Veröffentlicht in Uncategorized

Im Krankenhaus

Leider fängt mein drittes Lebensjahr nicht besonders gut an, denn kaum hatte ich meine Feierlichkeiten hinter mir, wurde ich krank. Montag Nacht bekam ich immer schlechter Luft und so mussten wir um drei Uhr nachts in die Notaufnahme der Uniklinik. Dort bekam ich Sauerstoff und Cortison, außerdem wurde mir ein Zugang gelegt und ich wurde geröntgt – und das alles mitten in der Nacht! Zum Glück ist meine Lunge in Ordnung und ich habe wieder eine obstruktive Bronchitis. 

Das größte Problem war aber Folgendes:   es gab kein freies Bett mehr, so dass wir die Wahl hatten in einem Medikamentenzimmer zu schlafen oder uns nach Solingen verlegen zu lassen. Mama und ich entschieden uns für das Medikamentenzimmer und Papa fuhr erst einmal nach Hause. Mir ging es schon wieder etwas besser und so fand ich es doch sehr spannend mit einem Krankenwagen zu fahren. Wir mussten nämlich das Gebäude wechseln und das ging wohl nur mit einem Krankenwagen. War das spannend! Mama fand es weniger spannend und war unfassbar genervt. Sie wäre wohl lieber zu Fuß gegangen! 

Um fünf Uhr waren wir endlich auf unserem Zimmer. Ich habe dann nur noch geschlafen und geschlafen. Mama musste auf einem Klappbett schlafen und es kamen wohl ständig Menschen in unser Zimmer, um etwas zu holen. Außerdem gab es viele Maschinen, die Geräusche machten. Mir war aber alles egal, denn mir ging es einfach nicht gut. 

Am Nachmittag durften wir dann in ein normales Zimmer umziehen. Dort war es etwas besser, aber auch sehr eng. Papa löste Mama ab und die zweite Nacht verbrachte ich dann mit Papa und einem indischen Kind und dessen Mutter auf einem Zimmer.

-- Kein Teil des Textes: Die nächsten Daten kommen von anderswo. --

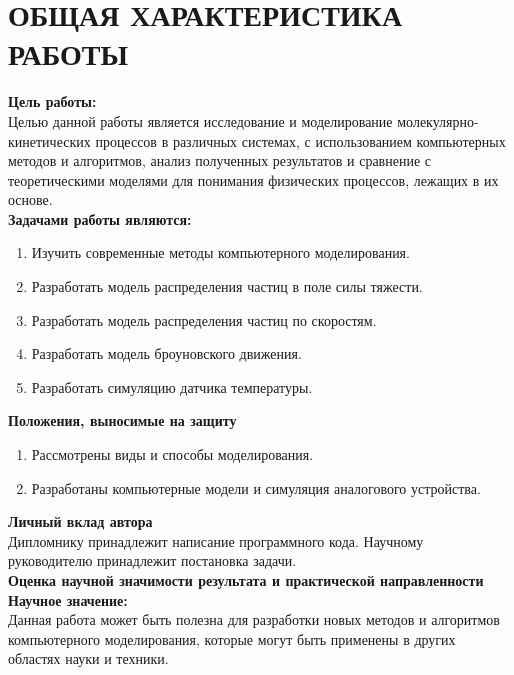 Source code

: \chapter*{ОБЩАЯ ХАРАКТЕРИСТИКА РАБОТЫ}
\label{ch:target}

\noindent \textbf{Цель работы:} \\
\indent Целью данной работы является исследование и моделирование молекулярно-кинетических процессов в различных системах, с использованием компьютерных методов и алгоритмов, анализ полученных результатов и сравнение с теоретическими моделями для понимания физических процессов, лежащих в их основе.  \\


\noindent \textbf{Задачами работы являются:}
\begin{enumerate}
    \item Изучить современные методы компьютерного моделирования.
    \item Разработать модель распределения частиц в поле силы тяжести.
    \item Разработать модель распределения частиц по скоростям.
    \item Разработать модель броуновского движения.
    \item Разработать симуляцию датчика температуры.
\end{enumerate}

\noindent \textbf{Положения, выносимые на защиту}
\begin{enumerate}
    \item Рассмотрены виды и способы моделирования.
    \item Разработаны компьютерные модели и симуляция аналогового устройства.
\end{enumerate}

\noindent \textbf{Личный вклад автора} \\
\indent Дипломнику принадлежит написание программного кода. Научному руководителю принадлежит постановка задачи. \\

\noindent \textbf{Оценка научной значимости результата и практической направленности} \\
\indent \textbf{Научное значение:} \\
\indent Данная работа может быть полезна для разработки новых методов и алгоритмов компьютерного моделирования, которые могут быть применены в других областях науки и техники. \\


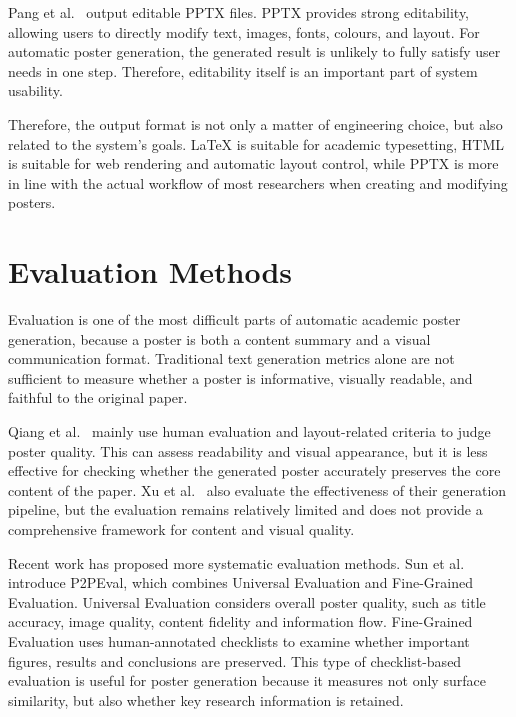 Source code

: \documentclass[12pt,oneside]{report}
\begin{document}
\vspace{1em}

Pang et al.~\cite{paper2poster} output editable PPTX files. PPTX provides strong editability, allowing users to directly modify text, images, fonts, colours, and layout. For automatic poster generation, the generated result is unlikely to fully satisfy user needs in one step. Therefore, editability itself is an important part of system usability.

\vspace{1em}

Therefore, the output format is not only a matter of engineering choice, but also related to the system's goals. LaTeX is suitable for academic typesetting, HTML is suitable for web rendering and automatic layout control, while PPTX is more in line with the actual workflow of most researchers when creating and modifying posters.

\section{Evaluation Methods}

Evaluation is one of the most difficult parts of automatic academic poster generation, because a poster is both a content summary and a visual communication format. Traditional text generation metrics alone are not sufficient to measure whether a poster is informative, visually readable, and faithful to the original paper.

\vspace{1em}

Qiang et al.~\cite{poster2016} mainly use human evaluation and layout-related criteria to judge poster quality. This can assess readability and visual appearance, but it is less effective for checking whether the generated poster accurately preserves the core content of the paper. Xu et al.~\cite{posterbot} also evaluate the effectiveness of their generation pipeline, but the evaluation remains relatively limited and does not provide a comprehensive framework for content and visual quality.

\vspace{1em}

Recent work has proposed more systematic evaluation methods. Sun et al.~\cite{p2p} introduce P2PEval, which combines Universal Evaluation and Fine-Grained Evaluation. Universal Evaluation considers overall poster quality, such as title accuracy, image quality, content fidelity and information flow. Fine-Grained Evaluation uses human-annotated checklists to examine whether important figures, results and conclusions are preserved. This type of checklist-based evaluation is useful for poster generation because it measures not only surface similarity, but also whether key research information is retained.
\end{document}
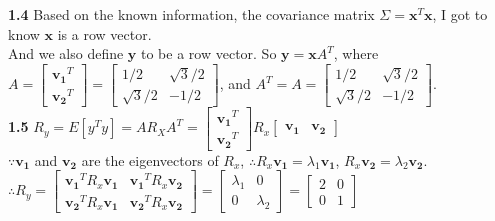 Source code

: \documentclass[a4paper]{article}
\begin{document}
\begin{spacing}{2.0}
	\noindent	
	\textbf{1.4} 
	Based on the known information, the covariance matrix $\Sigma = \mathbf{x}^T\mathbf{x}$, I got to know $\mathbf{x}$ is a row vector.\\
	And we also define $\mathbf{y}$ to be a row vector. So
	$\mathbf{y} = \mathbf{x}A^T$, where $A = \left[ \begin{matrix} \mathbf{v_1}^T \\ \mathbf{v_2}^T \end{matrix} \right] = \left[ \begin{matrix} 1/2 & 			\sqrt{3}/2 \\ \sqrt{3}/2 & -1/2 \end{matrix}\right]$, and $A^T = A = \left[ \begin{matrix} 1/2 & \sqrt{3}/2 \\ \sqrt{3}/2 & -1/2 \end{matrix}\right]$. \\
	
	\noindent	
	\textbf{1.5} 
	$R_y = E[y^Ty] = AR_XA^T =  \left[ \begin{matrix} \mathbf{v_1}^T \\ \mathbf{v_2}^T \end{matrix} \right] R_x \left[ \begin{matrix} \mathbf{v_1} & 			\mathbf{v_2} \end{matrix} \right]$\\
	$\because \mathbf{v_1}$ and $\mathbf{v_2}$ are the eigenvectors of $R_x$, $\therefore R_x\mathbf{v_1} = \lambda_1\mathbf{v_1}$, 				$R_x\mathbf{v_2} = \lambda_2\mathbf{v_2}$. \\
	$\therefore R_y = \left[ \begin{matrix} \mathbf{v_1}^TR_x\mathbf{v_1} & \mathbf{v_1}^TR_x\mathbf{v_2} \\ \mathbf{v_2}^TR_x\mathbf{v_1} & 			\mathbf{v_2}^TR_x\mathbf{v_2}\end{matrix}\right] = \left[ \begin{matrix} \lambda_1 & 0 \\ 0 & \lambda_2 \end{matrix}\right] = \left[ \begin{matrix} 2 & 0 	\\ 0 &1\end{matrix}\right]$\\	
	

\end{spacing}
\end{document}
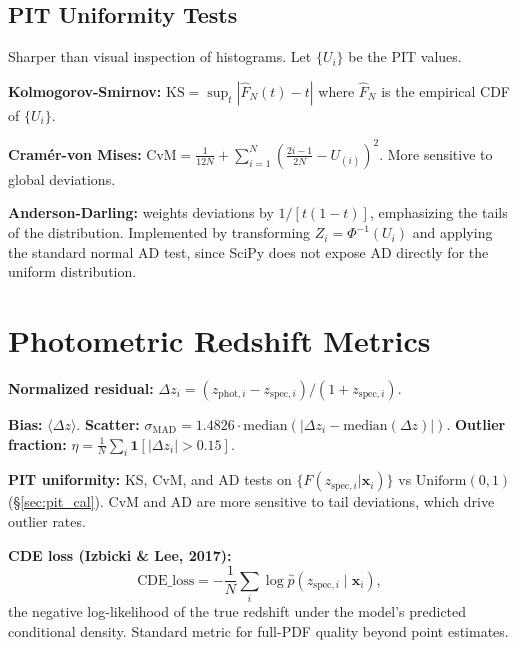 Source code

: \documentclass[11pt,a4paper]{article}
\theoremstyle{definition}
\newcommand{\bx}{\mathbf{x}}
\begin{document}
\subsection{PIT Uniformity Tests}

Sharper than visual inspection of histograms. Let $\{U_i\}$ be the PIT
values.

\textbf{Kolmogorov-Smirnov:} $\text{KS} = \sup_t |\hat{F}_N(t) - t|$
where $\hat{F}_N$ is the empirical CDF of $\{U_i\}$.

\textbf{Cramér-von Mises:}
$\text{CvM} = \tfrac{1}{12N} + \sum_{i=1}^{N}\!\left(\tfrac{2i-1}{2N} - U_{(i)}\right)^2$.
More sensitive to global deviations.

\textbf{Anderson-Darling:} weights deviations by $1/[t(1-t)]$, emphasizing
the tails of the distribution. Implemented by transforming
$Z_i = \Phi^{-1}(U_i)$ and applying the standard normal AD test, since
SciPy does not expose AD directly for the uniform distribution.

\section{Photometric Redshift Metrics}
\label{sec:pz_metrics}

\textbf{Normalized residual:}
$\Delta z_i = (z_{\mathrm{phot},i} - z_{\mathrm{spec},i}) / (1 + z_{\mathrm{spec},i})$.

\textbf{Bias:} $\langle \Delta z \rangle$.
\textbf{Scatter:} $\sigma_{\mathrm{MAD}} = 1.4826 \cdot \mathrm{median}(|\Delta z_i - \mathrm{median}(\Delta z)|)$.
\textbf{Outlier fraction:} $\eta = \frac{1}{N}\sum_i \mathbf{1}[|\Delta z_i| > 0.15]$.

\textbf{PIT uniformity:} KS, CvM, and AD tests on
$\{F(z_{\mathrm{spec},i}|\bx_i)\}$ vs $\mathrm{Uniform}(0,1)$
(§\ref{sec:pit_cal}). CvM and AD are more sensitive to tail deviations,
which drive outlier rates.

\textbf{CDE loss (Izbicki \& Lee, 2017):}
\begin{equation}
  \mathrm{CDE\_loss} = -\frac{1}{N}\sum_i \log \hat{p}(z_{\mathrm{spec},i} \mid \bx_i),
  \label{eq:cde}
\end{equation}
the negative log-likelihood of the true redshift under the model's
predicted conditional density. Standard metric for full-PDF quality
beyond point estimates.
\end{document}
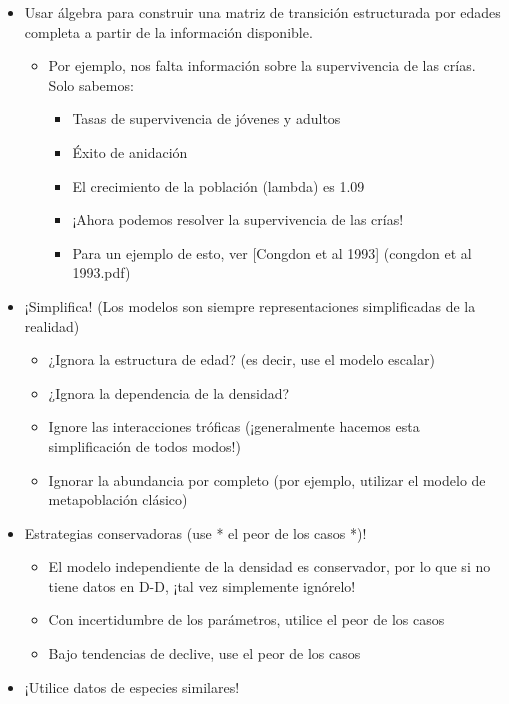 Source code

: \documentclass[
]{article}
\providecommand{\tightlist}{%
  \setlength{\itemsep}{0pt}\setlength{\parskip}{0pt}}
\begin{document}
\begin{itemize}
\tightlist
\item
  Usar álgebra para construir una matriz de transición estructurada por
  edades completa a partir de la información disponible.

  \begin{itemize}
  \tightlist
  \item
    Por ejemplo, nos falta información sobre la supervivencia de las
    crías. Solo sabemos:

    \begin{itemize}
    \tightlist
    \item
      Tasas de supervivencia de jóvenes y adultos
    \item
      Éxito de anidación
    \item
      El crecimiento de la población (lambda) es 1.09
    \item
      ¡Ahora podemos resolver la supervivencia de las crías!
    \item
      Para un ejemplo de esto, ver {[}Congdon et al 1993{]} (congdon et
      al 1993.pdf)
    \end{itemize}
  \end{itemize}
\item
  ¡Simplifica! (Los modelos son siempre representaciones simplificadas
  de la realidad)

  \begin{itemize}
  \tightlist
  \item
    ¿Ignora la estructura de edad? (es decir, use el modelo escalar)
  \item
    ¿Ignora la dependencia de la densidad?
  \item
    Ignore las interacciones tróficas (¡generalmente hacemos esta
    simplificación de todos modos!)
  \item
    Ignorar la abundancia por completo (por ejemplo, utilizar el modelo
    de metapoblación clásico)
  \end{itemize}
\item
  Estrategias conservadoras (use * el peor de los casos *)!

  \begin{itemize}
  \tightlist
  \item
    El modelo independiente de la densidad es conservador, por lo que si
    no tiene datos en D-D, ¡tal vez simplemente ignórelo!
  \item
    Con incertidumbre de los parámetros, utilice el peor de los casos
  \item
    Bajo tendencias de declive, use el peor de los casos
  \end{itemize}
\item
  ¡Utilice datos de especies similares!


\end{itemize}
\end{document}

Mama konnte zu Hause erst einmal schlafen. Sie hatte sich nämlich mittlerweile auch erkältet!

Am Mittwoch Nachmittag kam Mama wieder und es ging mir etwas besser. Außerdem hatten wir neue Zimmerbewohner. Eine unfreundliche und ungepflegte Familie aus Albanien, welche die ganze Zeit Musik hörten und sehr rücksichtslos waren. Irgendwann beschimpfte und bedrohte der Mann auch noch Mama, so dass  sie – nachdem sich Mama beschwert hatte – ausziehen mussten. Dann zog eine sehr nette türkische Familie ein! 

Am Donnerstag ging es mir zum Glück wieder gut. Ich durfte sogar an die Luft und unternahm mit Mama viele Spaziergänge durch die Uniklinik. Ist das alles groß und undurchsichtig. Außerdem durfte ich in das Spielzimmer. Witzigerweise musste sich Mama die Hände desinfizieren, ich aber nicht ;-). 

Freitag wurde ich dann endlich entlassen und ich habe erst einmal genug von der Uniklinik. Klar war mein Aufenthalt notwendig, aber irgendwie sind dort auch alle bekloppt. So wurde Mama zum Beispiel erst bei der Entlassung darauf hingewiesen, dass sie die Zimmertoilette nicht hätte benutzen dürfen, sondern nur wir Patienten. Außerdem wusste nie jemand über meine Medikamente Bescheid und bei dem türkischen Mädchen haben sie die nächtliche Infusion vergessen. 

Na ja, genug Geschichten…Mama kann noch viel mehr erzählen. Ich hingegen will jetzt auf den Königsdorfer Karnevalsumzug. 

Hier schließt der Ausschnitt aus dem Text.